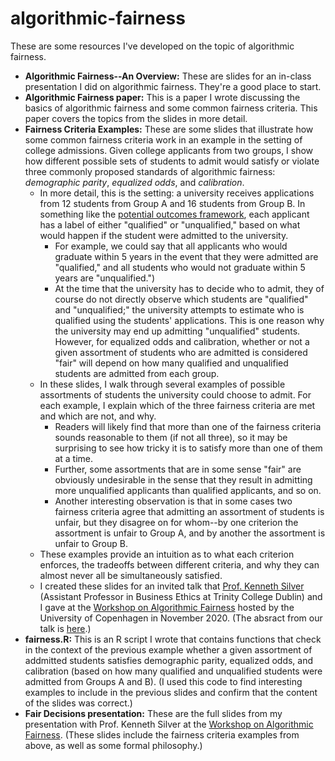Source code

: # algorithmic-fairness
These are some resources I've developed on the topic of algorithmic fairness.

* **Algorithmic Fairness--An Overview:** These are slides for an in-class presentation I did on algorithmic fairness. They're a good place to start.
* **Algorithmic Fairness paper:** This is a paper I wrote discussing the basics of algorithmic fairness and some common fairness criteria. This paper covers the topics from the slides in more detail.
* **Fairness Criteria Examples:** These are some slides that illustrate how some common fairness criteria work in an example in the setting of college admissions. Given college applicants from two groups, I show how different possible sets of students to admit would satisfy or violate three commonly proposed standards of algorithmic fairness: *demographic parity*, *equalized odds*, and *calibration*.
    * In more detail, this is the setting: a university receives applications from 12 students from Group A and 16 students from Group B.  In something like the [potential outcomes framework](https://en.wikipedia.org/wiki/Rubin_causal_model), each applicant has a label of either "qualified" or "unqualified," based on what would happen if the student were admitted to the university.
        * For example, we could say that all applicants who would graduate within 5 years in the event that they were admitted are "qualified," and all students who would not graduate within 5 years are "unqualified.")
        * At the time that the university has to decide who to admit, they of course do not directly observe which students are "qualified" and "unqualified;" the university attempts to estimate who is qualified using the students' applications. This is one reason why the university may end up admitting "unqualified" students. However, for equalized odds and calibration, whether or not a given assortment of students who are admitted is considered "fair" will depend on how many qualified and unqualified students are admitted from each group.
    * In these slides, I walk through several examples of possible assortments of students the university could choose to admit. For each example, I explain which of the three fairness criteria are met and which are not, and why. 
        * Readers will likely find that more than one of the fairness criteria sounds reasonable to them (if not all three), so it may be surprising to see how tricky it is to satisfy more than one of them at a time. 
        * Further, some assortments that are in some sense "fair" are obviously undesirable in the sense that they result in admitting more unqualified applicants than qualified applicants, and so on.
        * Another interesting observation is that in some cases two fairness criteria agree that admitting an assortment of students is unfair, but they disagree on for whom--by one criterion the assortment is unfair to Group A, and by another the assortment is unfair to Group B.
    * These examples provide an intuition as to what each criterion enforces, the tradeoffs between different criteria, and why they can almost never all be simultaneously satisfied. 
    * I created these slides for an invited talk that [Prof. Kenneth Silver](https://www.kennethmsilver.com/) (Assistant Professor in Business Ethics at Trinity College Dublin) and I gave at the [Workshop on Algorithmic Fairness](https://ps.au.dk/en/cepdisc/events/event/artikel/workshop-on-algorithmic-fairness/) hosted by the University of Copenhagen in November 2020. (The absract from our talk is [here](https://ps.au.dk/fileadmin/Statskundskab/CEPDISC/Abstracts_Copenhagen_Workshop_on_Algorithmic_Fairness_Nov_2020.pdf).)
* **fairness.R:** This is an R script I wrote that contains functions that check in the context of the previous example whether a given assortment of addmitted students satisfies demographic parity, equalized odds, and calibration (based on how many qualified and unqualified students were admitted from Groups A and B). (I used this code to find interesting examples to include in the previous slides and confirm that the content of the slides was correct.)
* **Fair Decisions presentation:** These are the full slides from my presentation with Prof. Kenneth Silver at the [Workshop on Algorithmic Fairness](https://ps.au.dk/en/cepdisc/events/event/artikel/workshop-on-algorithmic-fairness/). (These slides include the fairness criteria examples from above, as well as some formal philosophy.)

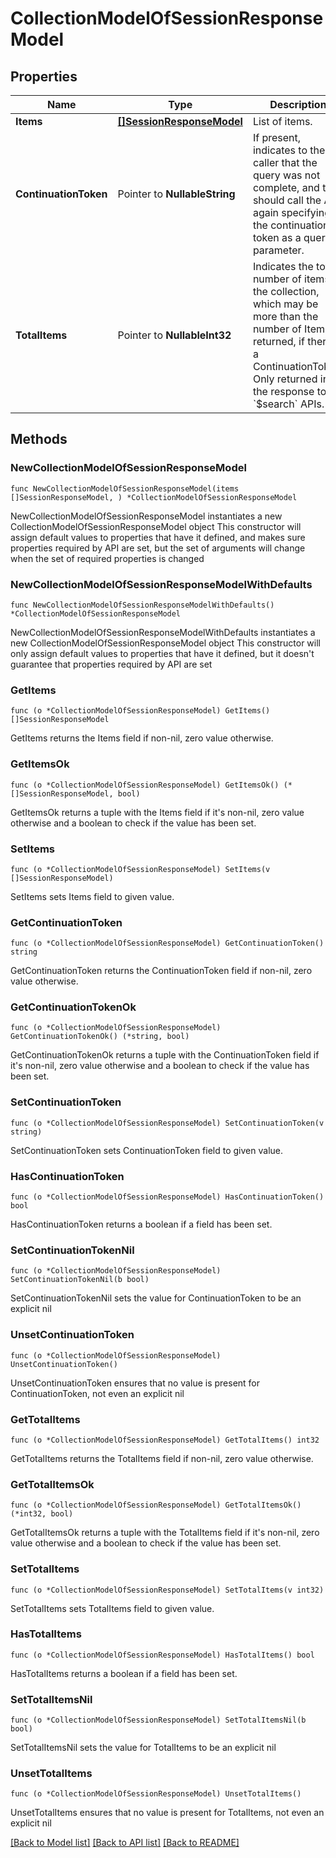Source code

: # CollectionModelOfSessionResponseModel

## Properties

Name | Type | Description | Notes
------------ | ------------- | ------------- | -------------
**Items** | [**[]SessionResponseModel**](SessionResponseModel.md) | List of items. | 
**ContinuationToken** | Pointer to **NullableString** | If present, indicates to the caller that the query was not complete, and they should call the API again specifying the continuation token as a query parameter. | [optional] 
**TotalItems** | Pointer to **NullableInt32** | Indicates the total number of items in the collection, which may be more than the number of Items returned, if there is a ContinuationToken.  Only returned in the response to &#x60;$search&#x60; APIs. | [optional] 

## Methods

### NewCollectionModelOfSessionResponseModel

`func NewCollectionModelOfSessionResponseModel(items []SessionResponseModel, ) *CollectionModelOfSessionResponseModel`

NewCollectionModelOfSessionResponseModel instantiates a new CollectionModelOfSessionResponseModel object
This constructor will assign default values to properties that have it defined,
and makes sure properties required by API are set, but the set of arguments
will change when the set of required properties is changed

### NewCollectionModelOfSessionResponseModelWithDefaults

`func NewCollectionModelOfSessionResponseModelWithDefaults() *CollectionModelOfSessionResponseModel`

NewCollectionModelOfSessionResponseModelWithDefaults instantiates a new CollectionModelOfSessionResponseModel object
This constructor will only assign default values to properties that have it defined,
but it doesn't guarantee that properties required by API are set

### GetItems

`func (o *CollectionModelOfSessionResponseModel) GetItems() []SessionResponseModel`

GetItems returns the Items field if non-nil, zero value otherwise.

### GetItemsOk

`func (o *CollectionModelOfSessionResponseModel) GetItemsOk() (*[]SessionResponseModel, bool)`

GetItemsOk returns a tuple with the Items field if it's non-nil, zero value otherwise
and a boolean to check if the value has been set.

### SetItems

`func (o *CollectionModelOfSessionResponseModel) SetItems(v []SessionResponseModel)`

SetItems sets Items field to given value.


### GetContinuationToken

`func (o *CollectionModelOfSessionResponseModel) GetContinuationToken() string`

GetContinuationToken returns the ContinuationToken field if non-nil, zero value otherwise.

### GetContinuationTokenOk

`func (o *CollectionModelOfSessionResponseModel) GetContinuationTokenOk() (*string, bool)`

GetContinuationTokenOk returns a tuple with the ContinuationToken field if it's non-nil, zero value otherwise
and a boolean to check if the value has been set.

### SetContinuationToken

`func (o *CollectionModelOfSessionResponseModel) SetContinuationToken(v string)`

SetContinuationToken sets ContinuationToken field to given value.

### HasContinuationToken

`func (o *CollectionModelOfSessionResponseModel) HasContinuationToken() bool`

HasContinuationToken returns a boolean if a field has been set.

### SetContinuationTokenNil

`func (o *CollectionModelOfSessionResponseModel) SetContinuationTokenNil(b bool)`

 SetContinuationTokenNil sets the value for ContinuationToken to be an explicit nil

### UnsetContinuationToken
`func (o *CollectionModelOfSessionResponseModel) UnsetContinuationToken()`

UnsetContinuationToken ensures that no value is present for ContinuationToken, not even an explicit nil
### GetTotalItems

`func (o *CollectionModelOfSessionResponseModel) GetTotalItems() int32`

GetTotalItems returns the TotalItems field if non-nil, zero value otherwise.

### GetTotalItemsOk

`func (o *CollectionModelOfSessionResponseModel) GetTotalItemsOk() (*int32, bool)`

GetTotalItemsOk returns a tuple with the TotalItems field if it's non-nil, zero value otherwise
and a boolean to check if the value has been set.

### SetTotalItems

`func (o *CollectionModelOfSessionResponseModel) SetTotalItems(v int32)`

SetTotalItems sets TotalItems field to given value.

### HasTotalItems

`func (o *CollectionModelOfSessionResponseModel) HasTotalItems() bool`

HasTotalItems returns a boolean if a field has been set.

### SetTotalItemsNil

`func (o *CollectionModelOfSessionResponseModel) SetTotalItemsNil(b bool)`

 SetTotalItemsNil sets the value for TotalItems to be an explicit nil

### UnsetTotalItems
`func (o *CollectionModelOfSessionResponseModel) UnsetTotalItems()`

UnsetTotalItems ensures that no value is present for TotalItems, not even an explicit nil

[[Back to Model list]](../README.md#documentation-for-models) [[Back to API list]](../README.md#documentation-for-api-endpoints) [[Back to README]](../README.md)


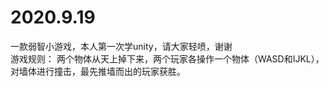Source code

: # 2020.9.19
一款弱智小游戏，本人第一次学unity，请大家轻喷，谢谢      
游戏规则：
两个物体从天上掉下来，两个玩家各操作一个物体（WASD和IJKL），对墙体进行撞击，最先推墙而出的玩家获胜。
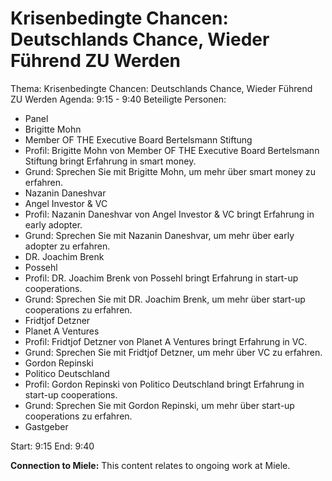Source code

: # Krisenbedingte Chancen: Deutschlands Chance, Wieder Führend ZU Werden
Thema: Krisenbedingte Chancen: Deutschlands Chance, Wieder Führend ZU Werden
Agenda: 9:15 - 9:40
Beteiligte Personen:
- Panel
- Brigitte Mohn
- Member OF THE Executive Board Bertelsmann Stiftung
- Profil: Brigitte Mohn von Member OF THE Executive Board Bertelsmann Stiftung bringt Erfahrung in smart money.
- Grund: Sprechen Sie mit Brigitte Mohn, um mehr über smart money zu erfahren.
- Nazanin Daneshvar
- Angel Investor & VC
- Profil: Nazanin Daneshvar von Angel Investor & VC bringt Erfahrung in early adopter.
- Grund: Sprechen Sie mit Nazanin Daneshvar, um mehr über early adopter zu erfahren.
- DR. Joachim Brenk
- Possehl
- Profil: DR. Joachim Brenk von Possehl bringt Erfahrung in start-up cooperations.
- Grund: Sprechen Sie mit DR. Joachim Brenk, um mehr über start-up cooperations zu erfahren.
- Fridtjof Detzner
- Planet A Ventures
- Profil: Fridtjof Detzner von Planet A Ventures bringt Erfahrung in VC.
- Grund: Sprechen Sie mit Fridtjof Detzner, um mehr über VC zu erfahren.
- Gordon Repinski
- Politico Deutschland
- Profil: Gordon Repinski von Politico Deutschland bringt Erfahrung in start-up cooperations.
- Grund: Sprechen Sie mit Gordon Repinski, um mehr über start-up cooperations zu erfahren.
- Gastgeber

Start: 9:15
End: 9:40

**Connection to Miele:** This content relates to ongoing work at Miele.
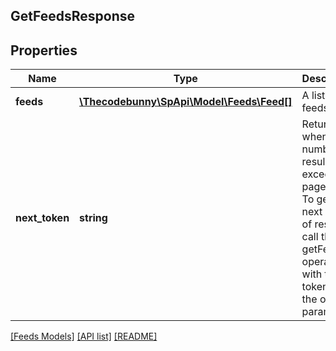 ## GetFeedsResponse

## Properties

Name | Type | Description | Notes
------------ | ------------- | ------------- | -------------
**feeds** | [**\Thecodebunny\SpApi\Model\Feeds\Feed[]**](Feed.md) | A list of feeds. |
**next_token** | **string** | Returned when the number of results exceeds pageSize. To get the next page of results, call the getFeeds operation with this token as the only parameter. | [optional]

[[Feeds Models]](../) [[API list]](../../Api) [[README]](../../../README.md)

**Required action**.
Each line above that includes "detail" should be shown.

**Solved exercise**.
* **Algorithmic Fairness paper:** This is a paper I wrote discussing the basics of algorithmic fairness and some common fairness criteria. This paper covers the topics from the slides in more detail.
    * In more detail, this is the setting: a university receives applications from 12 students from Group A and 16 students from Group B.  In something like the [potential outcomes framework](https://en.wikipedia.org/wiki/Rubin_causal_model), each applicant has a label of either "qualified" or "unqualified," based on what would happen if the student were admitted to the university.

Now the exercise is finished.